Once I arrived at RSE, I developed another long-term relationship. This time with a schoolmate named Francesca, and we lived together for seven years. When I turned 50, I married a woman named Jen, but within a year we divorced. A year later, I married a second time to another RSE student. Even though it’s been an unconventional marital road, I cherish all the women who have shared my life.

In the course of my studies with Ramtha, I began to nurture my creative talents, and started performing as a storyteller and singer-songwriter. Later, I added my grandfather’s banjo and began strumming “story-songs” at folk festivals and on public-access radio. I never made much money, but the rich connections I’ve formed with my audiences have kept me going.

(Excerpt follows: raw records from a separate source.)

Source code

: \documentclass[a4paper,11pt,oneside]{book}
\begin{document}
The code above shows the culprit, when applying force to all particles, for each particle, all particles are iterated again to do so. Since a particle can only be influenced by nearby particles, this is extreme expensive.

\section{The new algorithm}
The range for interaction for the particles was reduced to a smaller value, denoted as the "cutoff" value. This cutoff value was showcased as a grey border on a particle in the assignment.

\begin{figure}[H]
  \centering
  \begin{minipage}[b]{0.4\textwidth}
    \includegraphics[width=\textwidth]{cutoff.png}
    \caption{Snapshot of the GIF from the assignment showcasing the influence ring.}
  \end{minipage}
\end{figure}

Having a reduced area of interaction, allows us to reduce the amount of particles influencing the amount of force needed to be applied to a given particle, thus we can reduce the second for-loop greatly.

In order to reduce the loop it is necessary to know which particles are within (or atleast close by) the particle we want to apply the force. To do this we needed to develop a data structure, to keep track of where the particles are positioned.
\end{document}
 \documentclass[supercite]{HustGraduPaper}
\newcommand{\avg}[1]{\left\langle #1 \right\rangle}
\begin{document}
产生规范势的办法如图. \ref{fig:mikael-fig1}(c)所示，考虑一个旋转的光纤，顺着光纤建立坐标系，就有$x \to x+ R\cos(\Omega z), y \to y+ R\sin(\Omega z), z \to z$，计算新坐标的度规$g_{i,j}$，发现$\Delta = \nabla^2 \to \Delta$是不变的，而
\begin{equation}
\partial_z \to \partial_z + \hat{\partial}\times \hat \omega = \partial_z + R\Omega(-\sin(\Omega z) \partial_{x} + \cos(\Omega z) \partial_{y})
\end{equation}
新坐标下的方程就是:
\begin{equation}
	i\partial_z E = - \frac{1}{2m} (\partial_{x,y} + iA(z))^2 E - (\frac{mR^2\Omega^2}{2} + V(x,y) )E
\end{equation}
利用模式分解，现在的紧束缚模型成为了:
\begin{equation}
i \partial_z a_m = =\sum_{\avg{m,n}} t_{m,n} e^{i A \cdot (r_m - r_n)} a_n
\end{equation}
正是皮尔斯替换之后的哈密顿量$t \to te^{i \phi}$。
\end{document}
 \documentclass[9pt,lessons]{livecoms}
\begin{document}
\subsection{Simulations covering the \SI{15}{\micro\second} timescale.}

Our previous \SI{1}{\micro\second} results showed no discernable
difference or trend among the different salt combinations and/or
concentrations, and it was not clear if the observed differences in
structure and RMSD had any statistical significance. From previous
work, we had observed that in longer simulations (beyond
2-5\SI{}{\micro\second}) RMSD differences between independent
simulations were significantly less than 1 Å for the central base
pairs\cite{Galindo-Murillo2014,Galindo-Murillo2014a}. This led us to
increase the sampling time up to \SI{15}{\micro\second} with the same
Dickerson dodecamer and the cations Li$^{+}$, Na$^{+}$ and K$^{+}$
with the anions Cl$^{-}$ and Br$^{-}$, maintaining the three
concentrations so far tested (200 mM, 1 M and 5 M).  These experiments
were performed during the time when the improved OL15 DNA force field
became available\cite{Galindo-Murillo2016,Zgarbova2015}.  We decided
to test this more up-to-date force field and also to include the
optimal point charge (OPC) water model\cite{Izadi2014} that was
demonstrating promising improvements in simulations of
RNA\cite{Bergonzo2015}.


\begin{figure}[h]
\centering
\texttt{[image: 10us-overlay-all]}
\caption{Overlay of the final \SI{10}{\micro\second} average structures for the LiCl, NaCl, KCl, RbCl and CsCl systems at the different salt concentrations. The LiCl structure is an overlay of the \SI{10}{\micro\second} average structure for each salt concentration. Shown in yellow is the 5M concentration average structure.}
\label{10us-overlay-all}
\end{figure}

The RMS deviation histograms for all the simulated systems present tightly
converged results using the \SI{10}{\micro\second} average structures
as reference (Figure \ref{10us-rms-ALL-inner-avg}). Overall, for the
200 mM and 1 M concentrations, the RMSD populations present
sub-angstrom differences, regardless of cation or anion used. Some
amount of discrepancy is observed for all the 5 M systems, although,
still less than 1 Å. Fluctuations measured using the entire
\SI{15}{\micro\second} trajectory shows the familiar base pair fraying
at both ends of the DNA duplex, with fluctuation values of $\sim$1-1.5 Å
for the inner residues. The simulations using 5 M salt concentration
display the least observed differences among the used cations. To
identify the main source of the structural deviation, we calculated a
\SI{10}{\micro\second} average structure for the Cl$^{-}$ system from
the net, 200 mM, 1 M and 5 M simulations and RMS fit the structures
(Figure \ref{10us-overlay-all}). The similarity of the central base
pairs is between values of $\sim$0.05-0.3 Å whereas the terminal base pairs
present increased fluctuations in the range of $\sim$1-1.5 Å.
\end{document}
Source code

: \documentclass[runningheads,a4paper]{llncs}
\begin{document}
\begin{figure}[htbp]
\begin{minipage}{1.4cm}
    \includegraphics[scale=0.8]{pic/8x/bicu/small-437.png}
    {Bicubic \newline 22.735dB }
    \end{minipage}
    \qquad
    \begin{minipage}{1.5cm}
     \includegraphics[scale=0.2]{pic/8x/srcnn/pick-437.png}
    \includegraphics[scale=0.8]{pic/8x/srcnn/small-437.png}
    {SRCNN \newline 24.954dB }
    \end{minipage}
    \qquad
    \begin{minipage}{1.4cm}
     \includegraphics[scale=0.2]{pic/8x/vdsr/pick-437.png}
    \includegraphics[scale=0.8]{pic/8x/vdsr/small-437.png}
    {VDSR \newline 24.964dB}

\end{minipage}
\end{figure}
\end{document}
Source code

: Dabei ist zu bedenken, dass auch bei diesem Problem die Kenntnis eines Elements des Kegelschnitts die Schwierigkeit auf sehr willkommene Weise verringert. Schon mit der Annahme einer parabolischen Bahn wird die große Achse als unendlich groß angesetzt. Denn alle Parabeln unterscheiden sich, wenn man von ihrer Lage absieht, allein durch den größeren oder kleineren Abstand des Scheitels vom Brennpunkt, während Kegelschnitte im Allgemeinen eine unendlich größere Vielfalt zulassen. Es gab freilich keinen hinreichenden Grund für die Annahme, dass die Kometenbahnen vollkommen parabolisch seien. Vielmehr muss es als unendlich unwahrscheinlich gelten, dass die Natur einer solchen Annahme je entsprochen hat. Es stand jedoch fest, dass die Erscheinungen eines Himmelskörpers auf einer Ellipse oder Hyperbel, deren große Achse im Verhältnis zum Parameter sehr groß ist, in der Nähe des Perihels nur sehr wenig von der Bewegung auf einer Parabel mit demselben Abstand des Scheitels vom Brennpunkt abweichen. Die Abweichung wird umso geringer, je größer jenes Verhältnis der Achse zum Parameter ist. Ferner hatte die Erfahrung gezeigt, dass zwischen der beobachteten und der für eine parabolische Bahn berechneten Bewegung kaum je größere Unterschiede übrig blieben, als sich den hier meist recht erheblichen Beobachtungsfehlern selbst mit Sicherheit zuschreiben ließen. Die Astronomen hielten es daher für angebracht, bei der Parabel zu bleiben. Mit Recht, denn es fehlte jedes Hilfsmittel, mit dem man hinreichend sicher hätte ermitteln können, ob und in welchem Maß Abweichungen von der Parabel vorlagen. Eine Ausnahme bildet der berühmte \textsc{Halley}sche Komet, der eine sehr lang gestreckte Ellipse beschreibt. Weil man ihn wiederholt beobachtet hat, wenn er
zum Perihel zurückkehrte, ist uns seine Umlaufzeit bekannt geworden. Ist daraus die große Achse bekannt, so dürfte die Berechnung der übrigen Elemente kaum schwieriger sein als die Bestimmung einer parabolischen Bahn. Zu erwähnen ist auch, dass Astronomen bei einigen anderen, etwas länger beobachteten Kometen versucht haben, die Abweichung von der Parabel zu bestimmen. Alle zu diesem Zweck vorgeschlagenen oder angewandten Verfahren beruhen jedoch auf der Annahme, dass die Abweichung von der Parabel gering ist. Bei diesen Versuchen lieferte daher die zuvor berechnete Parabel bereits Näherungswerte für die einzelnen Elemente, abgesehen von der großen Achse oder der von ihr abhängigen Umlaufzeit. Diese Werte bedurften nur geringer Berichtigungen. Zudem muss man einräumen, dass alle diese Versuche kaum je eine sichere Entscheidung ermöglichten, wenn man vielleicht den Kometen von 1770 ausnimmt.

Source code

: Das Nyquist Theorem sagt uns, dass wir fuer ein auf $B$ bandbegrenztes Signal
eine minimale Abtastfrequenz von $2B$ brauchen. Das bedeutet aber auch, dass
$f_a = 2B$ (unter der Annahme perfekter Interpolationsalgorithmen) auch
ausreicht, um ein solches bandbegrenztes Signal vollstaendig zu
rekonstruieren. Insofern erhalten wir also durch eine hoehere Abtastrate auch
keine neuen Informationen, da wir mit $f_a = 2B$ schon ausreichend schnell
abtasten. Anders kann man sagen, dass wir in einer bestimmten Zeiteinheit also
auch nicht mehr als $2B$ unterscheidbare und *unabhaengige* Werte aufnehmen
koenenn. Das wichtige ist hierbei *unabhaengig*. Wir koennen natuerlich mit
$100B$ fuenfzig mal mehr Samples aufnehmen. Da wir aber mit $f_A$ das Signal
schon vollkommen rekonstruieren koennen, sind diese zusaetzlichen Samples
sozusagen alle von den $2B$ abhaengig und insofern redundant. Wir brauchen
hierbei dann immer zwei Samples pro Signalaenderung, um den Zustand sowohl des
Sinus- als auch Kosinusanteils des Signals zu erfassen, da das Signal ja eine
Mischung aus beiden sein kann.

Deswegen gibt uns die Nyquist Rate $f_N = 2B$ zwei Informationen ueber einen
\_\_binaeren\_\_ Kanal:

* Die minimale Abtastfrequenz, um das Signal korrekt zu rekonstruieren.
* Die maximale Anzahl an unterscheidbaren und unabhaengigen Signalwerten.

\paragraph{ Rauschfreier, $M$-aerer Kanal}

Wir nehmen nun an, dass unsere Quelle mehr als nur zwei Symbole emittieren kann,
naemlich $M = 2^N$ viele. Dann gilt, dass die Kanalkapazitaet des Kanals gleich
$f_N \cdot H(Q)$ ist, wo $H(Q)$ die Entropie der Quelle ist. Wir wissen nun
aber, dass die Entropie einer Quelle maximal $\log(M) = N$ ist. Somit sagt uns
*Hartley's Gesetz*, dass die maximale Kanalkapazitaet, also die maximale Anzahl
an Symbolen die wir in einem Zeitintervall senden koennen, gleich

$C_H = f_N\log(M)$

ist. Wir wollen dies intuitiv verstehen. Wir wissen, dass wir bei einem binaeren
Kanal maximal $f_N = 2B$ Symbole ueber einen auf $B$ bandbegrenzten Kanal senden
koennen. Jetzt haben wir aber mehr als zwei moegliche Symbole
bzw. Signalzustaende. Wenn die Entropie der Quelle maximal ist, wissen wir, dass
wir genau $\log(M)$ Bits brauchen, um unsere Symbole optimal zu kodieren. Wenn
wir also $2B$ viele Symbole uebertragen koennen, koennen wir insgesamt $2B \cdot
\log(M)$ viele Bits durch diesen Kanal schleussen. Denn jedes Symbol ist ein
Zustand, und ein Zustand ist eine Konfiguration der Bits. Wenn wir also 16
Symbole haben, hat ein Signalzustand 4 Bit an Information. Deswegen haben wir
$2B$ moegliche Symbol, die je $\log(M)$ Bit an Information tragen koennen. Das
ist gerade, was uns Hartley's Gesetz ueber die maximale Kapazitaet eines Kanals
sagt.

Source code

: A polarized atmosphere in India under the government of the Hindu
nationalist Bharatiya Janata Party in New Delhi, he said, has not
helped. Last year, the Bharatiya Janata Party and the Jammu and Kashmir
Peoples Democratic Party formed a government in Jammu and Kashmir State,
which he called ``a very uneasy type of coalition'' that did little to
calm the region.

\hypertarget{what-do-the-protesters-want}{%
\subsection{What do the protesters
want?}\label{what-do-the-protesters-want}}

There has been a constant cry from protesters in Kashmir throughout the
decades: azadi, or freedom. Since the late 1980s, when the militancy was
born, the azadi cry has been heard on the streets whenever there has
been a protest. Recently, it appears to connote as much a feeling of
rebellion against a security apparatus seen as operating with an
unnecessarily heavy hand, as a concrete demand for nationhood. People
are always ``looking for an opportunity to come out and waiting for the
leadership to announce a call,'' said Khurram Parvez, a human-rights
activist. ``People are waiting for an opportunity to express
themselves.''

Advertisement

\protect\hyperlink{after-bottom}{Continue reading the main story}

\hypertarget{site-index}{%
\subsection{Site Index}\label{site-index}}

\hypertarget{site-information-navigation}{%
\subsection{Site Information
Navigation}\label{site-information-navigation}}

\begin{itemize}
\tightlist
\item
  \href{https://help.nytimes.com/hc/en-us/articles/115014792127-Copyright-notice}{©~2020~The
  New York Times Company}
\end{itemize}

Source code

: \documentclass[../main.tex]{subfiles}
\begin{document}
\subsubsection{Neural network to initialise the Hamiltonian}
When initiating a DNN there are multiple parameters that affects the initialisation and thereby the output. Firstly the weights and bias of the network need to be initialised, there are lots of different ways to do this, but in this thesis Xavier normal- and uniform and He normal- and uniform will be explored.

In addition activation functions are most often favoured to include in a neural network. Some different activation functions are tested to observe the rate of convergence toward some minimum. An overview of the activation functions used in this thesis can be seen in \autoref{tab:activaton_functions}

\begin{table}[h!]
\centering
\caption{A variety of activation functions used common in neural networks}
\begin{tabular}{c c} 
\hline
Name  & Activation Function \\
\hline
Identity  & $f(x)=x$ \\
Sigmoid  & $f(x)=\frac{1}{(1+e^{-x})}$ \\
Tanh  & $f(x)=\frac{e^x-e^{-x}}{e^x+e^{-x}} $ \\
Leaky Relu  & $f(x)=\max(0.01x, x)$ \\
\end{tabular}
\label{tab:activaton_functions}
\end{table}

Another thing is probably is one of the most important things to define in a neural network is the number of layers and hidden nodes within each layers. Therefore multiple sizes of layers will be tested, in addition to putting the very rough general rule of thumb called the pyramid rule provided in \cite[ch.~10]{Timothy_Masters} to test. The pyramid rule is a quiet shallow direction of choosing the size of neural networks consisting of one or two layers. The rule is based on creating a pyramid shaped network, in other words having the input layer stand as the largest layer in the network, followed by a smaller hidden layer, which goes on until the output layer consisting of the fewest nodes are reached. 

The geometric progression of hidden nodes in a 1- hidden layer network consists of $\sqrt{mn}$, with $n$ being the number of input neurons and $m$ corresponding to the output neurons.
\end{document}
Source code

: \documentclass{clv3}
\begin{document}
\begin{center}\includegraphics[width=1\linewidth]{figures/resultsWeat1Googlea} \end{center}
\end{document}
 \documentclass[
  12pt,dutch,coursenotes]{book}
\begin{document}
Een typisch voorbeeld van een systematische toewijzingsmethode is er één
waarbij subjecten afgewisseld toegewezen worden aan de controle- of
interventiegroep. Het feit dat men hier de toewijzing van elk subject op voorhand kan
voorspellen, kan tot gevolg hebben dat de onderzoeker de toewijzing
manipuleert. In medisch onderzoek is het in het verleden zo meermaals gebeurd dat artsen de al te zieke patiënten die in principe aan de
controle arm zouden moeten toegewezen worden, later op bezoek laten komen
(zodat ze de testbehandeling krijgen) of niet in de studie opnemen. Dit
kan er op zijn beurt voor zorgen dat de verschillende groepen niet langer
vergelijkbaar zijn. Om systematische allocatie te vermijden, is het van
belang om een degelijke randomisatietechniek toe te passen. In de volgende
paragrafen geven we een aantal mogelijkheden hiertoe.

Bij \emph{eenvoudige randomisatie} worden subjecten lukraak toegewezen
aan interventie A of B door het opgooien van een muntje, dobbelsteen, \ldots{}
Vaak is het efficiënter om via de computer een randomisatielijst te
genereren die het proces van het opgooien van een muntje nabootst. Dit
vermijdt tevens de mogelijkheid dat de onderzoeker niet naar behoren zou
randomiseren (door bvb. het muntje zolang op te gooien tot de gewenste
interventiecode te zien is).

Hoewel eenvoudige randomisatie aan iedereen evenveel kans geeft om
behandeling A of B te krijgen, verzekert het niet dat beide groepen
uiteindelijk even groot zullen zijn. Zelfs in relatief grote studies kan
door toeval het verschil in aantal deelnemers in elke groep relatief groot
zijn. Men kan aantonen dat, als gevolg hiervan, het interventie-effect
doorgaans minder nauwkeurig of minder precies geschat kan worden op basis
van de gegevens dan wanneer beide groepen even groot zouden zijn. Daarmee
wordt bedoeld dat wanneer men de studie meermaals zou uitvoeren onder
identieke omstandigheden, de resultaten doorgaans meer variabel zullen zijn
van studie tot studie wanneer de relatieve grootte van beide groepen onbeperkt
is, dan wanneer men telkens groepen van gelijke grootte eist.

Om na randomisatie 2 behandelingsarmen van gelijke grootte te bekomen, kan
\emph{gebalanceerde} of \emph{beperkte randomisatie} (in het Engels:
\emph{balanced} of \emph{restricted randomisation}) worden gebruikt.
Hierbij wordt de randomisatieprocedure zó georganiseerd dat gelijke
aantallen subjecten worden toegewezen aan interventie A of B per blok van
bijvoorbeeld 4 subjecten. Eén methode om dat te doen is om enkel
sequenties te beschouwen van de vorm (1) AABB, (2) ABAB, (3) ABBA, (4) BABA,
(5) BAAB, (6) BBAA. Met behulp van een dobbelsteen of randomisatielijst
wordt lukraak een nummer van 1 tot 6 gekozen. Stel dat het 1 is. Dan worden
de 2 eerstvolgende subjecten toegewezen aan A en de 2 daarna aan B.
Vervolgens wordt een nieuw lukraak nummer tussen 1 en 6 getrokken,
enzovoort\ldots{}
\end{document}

Along the way, I spent fifteen months in Nashville crafting my musical chops, and that stint led to a five-year career as a stagehand. In turn, I wrote a freelance news column titled, “Stories from Backstage,” which later earned me a reporting job at a weekly newspaper in Eatonville, Washington. That gig evolved into investigative journalism, and along the way I wrote a book on the infamous skyjacker, DB Cooper.

I even became an active candidate for the presidency of the United States for six weeks in 2003.

The stories on these pages are all borne from these experiences. Some are tales that I’ve told around the kitchen table with my family or campfires with friends – and even a few on loading docks with fellow grips. Many I’ve performed on stage as a professional storyteller, and the majority are simple accounts of love expressed or fears overcome.

Even though all these stories are true, several individuals have asked me to change their name to protect their privacy, and I have endeavored to do so.